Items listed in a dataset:
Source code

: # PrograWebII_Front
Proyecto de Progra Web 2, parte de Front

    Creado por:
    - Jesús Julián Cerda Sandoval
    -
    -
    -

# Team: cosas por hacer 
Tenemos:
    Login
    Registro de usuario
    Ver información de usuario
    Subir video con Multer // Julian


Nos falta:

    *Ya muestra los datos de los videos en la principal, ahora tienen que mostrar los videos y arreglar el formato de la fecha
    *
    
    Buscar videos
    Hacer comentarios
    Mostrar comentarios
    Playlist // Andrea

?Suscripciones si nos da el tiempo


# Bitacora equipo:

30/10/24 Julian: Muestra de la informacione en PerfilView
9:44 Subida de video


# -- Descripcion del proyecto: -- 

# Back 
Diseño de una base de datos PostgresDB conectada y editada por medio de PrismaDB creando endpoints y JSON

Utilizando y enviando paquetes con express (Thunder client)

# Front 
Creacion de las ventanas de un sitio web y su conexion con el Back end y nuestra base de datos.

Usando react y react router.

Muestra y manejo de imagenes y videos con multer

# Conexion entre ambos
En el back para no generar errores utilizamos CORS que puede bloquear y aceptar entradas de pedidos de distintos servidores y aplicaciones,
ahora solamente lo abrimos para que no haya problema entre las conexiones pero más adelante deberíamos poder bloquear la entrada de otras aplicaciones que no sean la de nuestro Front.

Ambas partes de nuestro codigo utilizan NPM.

• [WORK TO BE COMPLETED] Lines before the one containing "En el back para" are left out. Repeat that line and all lines after it in the records above exactly.

• [WRITTEN ANSWER]
En el back para no generar errores utilizamos CORS que puede bloquear y aceptar entradas de pedidos de distintos servidores y aplicaciones,
ahora solamente lo abrimos para que no haya problema entre las conexiones pero más adelante deberíamos poder bloquear la entrada de otras aplicaciones que no sean la de nuestro Front.

Ambas partes de nuestro codigo utilizan NPM.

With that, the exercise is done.